Storage Latency – HDD vs. SSD/NVMe vs. Memory: Not all storage is equal. Traditional hard disk drives (HDDs) have mechanical seek times on the order of milliseconds. For example, a single disk seek or fsync (force write to disk) might take ~10–20 ms on a spinning disk. This is 10,000× slower than in-memory operations. In a streaming context, if your pipeline depends on flushing to an HDD for durability on each message, that alone could add tens of milliseconds latency (and severely cap throughput to only ~50–100 writes per second per disk). Modern solid-state drives (SSD) and especially NVMe drives are much faster. An SSD can complete a random read in ~150 μs (0.15 ms), and high-end NVMe drives can fsync writes in under 1 ms. In fact, one test showed an Intel Optane NVMe (an extremely fast storage device) could sync a write in about 0.043 ms (that’s 43 microseconds) on average – over 400× faster than an HDD’s 18 ms flush. This huge difference means streaming platforms that write to disk (for example, persisting logs or state) can achieve far lower latency with SSD/NVMe storage. Many distributed log systems (like Apache Kafka or Apache BookKeeper) rely on sequential writes which are faster, but they still benefit from SSDs for low latency commits. The key takeaway: if you need low latency and must touch disk, use the fastest storage possible (or amortize the cost of slow storage with batching), because hardware can be a limiting factor.

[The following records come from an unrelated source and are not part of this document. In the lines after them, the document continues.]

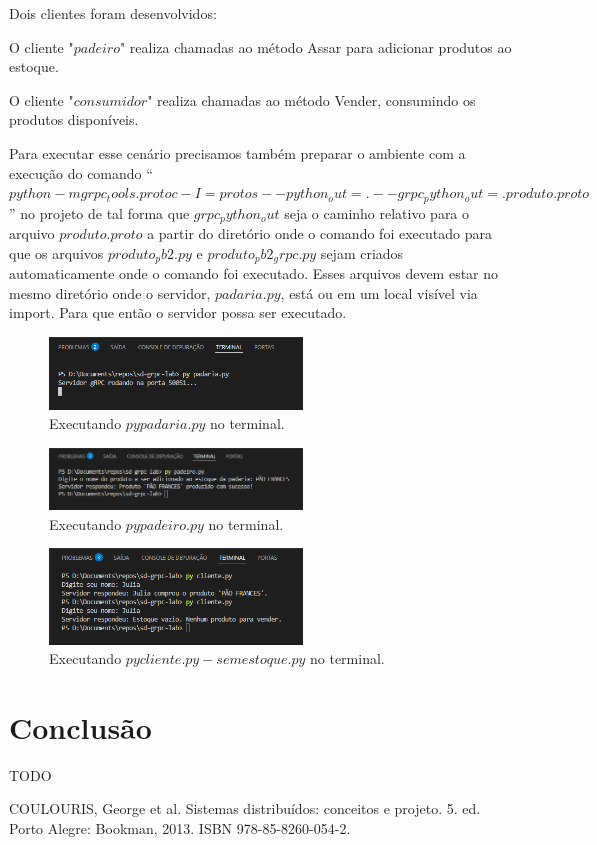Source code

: \documentclass[12pt]{article}
\begin{document}
Dois clientes foram desenvolvidos:

O cliente "$padeiro$" realiza chamadas ao método Assar para adicionar produtos ao estoque.

O cliente "$consumidor$" realiza chamadas ao método Vender, consumindo os produtos disponíveis.

Para executar esse cenário precisamos também preparar o ambiente com a execução do comando ``$python -m grpc_tools.protoc -I=protos --python_out=. --grpc_python_out=. produto.proto$'' no projeto de tal forma que $grpc_python_out$ seja o caminho relativo para o arquivo $produto.proto$ a partir do diretório onde o comando foi executado para que os arquivos $produto_pb2.py$ e $produto_pb2_grpc.py$ sejam criados automaticamente onde o comando foi executado. Esses arquivos devem estar no mesmo diretório onde o servidor, $padaria.py$, está ou em um local visível via import. Para que então o servidor possa ser executado.


\begin{figure}
	\centering
	\includegraphics[width=0.6\textwidth]{py padaria.py.png}
	\caption{Executando $py padaria.py$ no terminal.}
	\label{fig:uml}
\end{figure}


\begin{figure}
	\centering
	\includegraphics[width=0.6\textwidth]{py padeiro.py.png}
	\caption{Executando $py padeiro.py$ no terminal.}
	\label{fig:uml}
\end{figure}

\begin{figure}
	\centering
	\includegraphics[width=0.6\textwidth]{py cliente.py - sem estoque.png}
	\caption{Executando $py cliente.py - sem estoque.py$ no terminal.}
	\label{fig:uml}
\end{figure}


\section{Conclusão}

TODO



COULOURIS, George et al. Sistemas distribuídos: conceitos e projeto. 5. ed. Porto Alegre: Bookman, 2013. ISBN 978-85-8260-054-2. 
\end{document}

Network Latency – Local vs. Cross-Domain: When data doesn’t stay on one machine, network hops become a major contributor to latency. The speed of light (and network infrastructure) imposes delays that no amount of software optimization can eliminate. For instance, a packet round-trip within the same data center (or Availability Zone) is often around 0.5 ms or less. Cloud providers design AZ networks to be very fast and local – latencies ~sub-millisecond are typical within one zone or region. If you communicate across availability zones in the same region, latency might bump up to the low single-digit milliseconds. Measurements in AWS show cross-AZ pings around 1–2 ms on average. This is still quite low, but not zero – crossing outside a single facility adds a slight delay. Now, consider cross-region or long-distance communication: latency grows with distance. Sending data across a continent or ocean will take on the order of tens to hundreds of milliseconds. For example, a round-trip from the west coast of the US to the Netherlands (~5,000 miles) is about 150 ms. Even between New York and San Francisco (around 2,900 miles), a ping might be ~60–80 ms. The rule of thumb is ~5 μs of latency per km of fiber (or ~8 ms per 1000 miles) one way, plus routing overhead – so geography directly impacts network delay. For global data streaming, this means if you’re replicating or forwarding events to another region, you instantly introduce perhaps 50–200+ ms of latency just due to the speed of light and network hops.
Implications for Streaming Systems: All these physical latencies add up in a streaming pipeline. If your producer must write to disk, that disk’s latency is a hard floor on how fast you can acknowledge an event. If your stream has to replicate data to a far-away data center, you incur at least the network round-trip latency in doing so. For instance, a streaming system that synchronously replicates messages to another region will always have at least, say, ~100 ms latency minimum just from networking, no matter how optimized the code is. Likewise, if using a distributed storage, a cross-AZ write might add ~1–2 ms each way – seemingly small, but significant when you’re aiming for ~10 ms total. This is why geo-distributed streaming designs often involve trade-offs: either accept higher latency for stronger consistency (data replicated everywhere before use), or relax consistency (async replication) to keep latency low (more on this later). It’s also why co-locating stream processors close to their data sources and sinks is important for low latency – every meter of distance and every hardware boundary (memory vs disk vs network) adds delay. Understanding these baseline numbers (disk = milliseconds, local network = sub-ms, cross-country = dozens of ms) helps an engineer set realistic expectations and choose architectures that meet their latency goals.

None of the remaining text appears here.